- The White House announced on Nov. 29 a national system to measure, monitor and share information related to greenhouse gas emissions, aimed at accelerating efforts to reduce the country’s carbon footprint and helping it reach its net-zero goal by 2050.
- The National Strategy to Advance an Integrated U.S. Greenhouse Gas Measurement, Monitoring, and Information System will be an interagency effort based on a set of national objectives to help integrate efforts by federal government agencies and non-federal entities, including city, state and tribal governments, NGOs and the private sector.
- The strategy includes improving activity-based and atmospheric-based emissions quantification and estimates; making data on greenhouse gas emissions more accessible and interoperable; and supporting the development of science-based standards to ensure consistent and accurate emissions measurements.
The national framework arrived a day before the COP28 climate summit, which President Joe Biden will not be attending — a decision that has been met with criticism, given that climate change is a cornerstone of the president’s policy agenda and his approaching reelection bid. The White House announced Nov. 29 that Vice President Kamala Harris would attend the summit instead.

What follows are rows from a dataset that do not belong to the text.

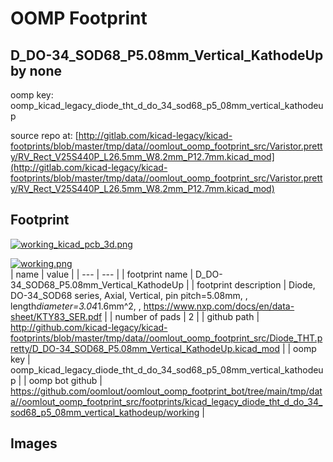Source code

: # OOMP Footprint  
## D_DO-34_SOD68_P5.08mm_Vertical_KathodeUp  by none  
  
oomp key: oomp_kicad_legacy_diode_tht_d_do_34_sod68_p5_08mm_vertical_kathodeup  
  
source repo at: [http://gitlab.com/kicad-legacy/kicad-footprints/blob/master/tmp/data//oomlout_oomp_footprint_src/Varistor.pretty/RV_Rect_V25S440P_L26.5mm_W8.2mm_P12.7mm.kicad_mod](http://gitlab.com/kicad-legacy/kicad-footprints/blob/master/tmp/data//oomlout_oomp_footprint_src/Varistor.pretty/RV_Rect_V25S440P_L26.5mm_W8.2mm_P12.7mm.kicad_mod)  
## Footprint  
  
[![working_kicad_pcb_3d.png](working_kicad_pcb_3d_600.png)](working_kicad_pcb_3d.png)  
  
[![working.png](working_600.png)](working.png)  
| name | value | 
| --- | --- | 
| footprint name | D_DO-34_SOD68_P5.08mm_Vertical_KathodeUp | 
| footprint description | Diode, DO-34_SOD68 series, Axial, Vertical, pin pitch=5.08mm, , length*diameter=3.04*1.6mm^2, , https://www.nxp.com/docs/en/data-sheet/KTY83_SER.pdf | 
| number of pads | 2 | 
| github path | http://github.com/kicad-legacy/kicad-footprints/blob/master/tmp/data//oomlout_oomp_footprint_src/Diode_THT.pretty/D_DO-34_SOD68_P5.08mm_Vertical_KathodeUp.kicad_mod | 
| oomp key | oomp_kicad_legacy_diode_tht_d_do_34_sod68_p5_08mm_vertical_kathodeup | 
| oomp bot github | https://github.com/oomlout/oomlout_oomp_footprint_bot/tree/main/tmp/data//oomlout_oomp_footprint_src/footprints/kicad_legacy_diode_tht_d_do_34_sod68_p5_08mm_vertical_kathodeup/working | 
## Images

The national greenhouse emissions strategy will be spearheaded by the Department of Energy, the Environmental Protection Agency, the National Aeronautics and Space Administration and the National Science Foundation, among other departments and agencies.
The goal of the framework is to enhance coordination and efficiency, and allow for more comprehensive and timely data collection to support climate action by combining existing measurement, monitoring and data capabilities, currently scattered across these entities, into a streamlined resource.
“By better coordinating our Federal efforts and by working effectively with non-Federal partners, this Strategy will support the effective use of Federal resources, reduce duplication, and provide information to address one of the greatest fiscal risks we face today — the climate crisis,” Nani Coloretti, deputy director of the U.S. Office of Management and Budget, said in a press release.
The strategy will follow a phased approach: The first phase consists of federal agencies identifying and increasing coordination of existing, mature emissions observations, measurement, modeling and analysis that, with targeted efforts, could significantly improve information on greenhouse gas emissions in the future. According to the strategy, these efforts will combine “the collective assets and expertise of the federal government, while making more efficient use of taxpayer funds and effectively leveraging non-U.S. government efforts.”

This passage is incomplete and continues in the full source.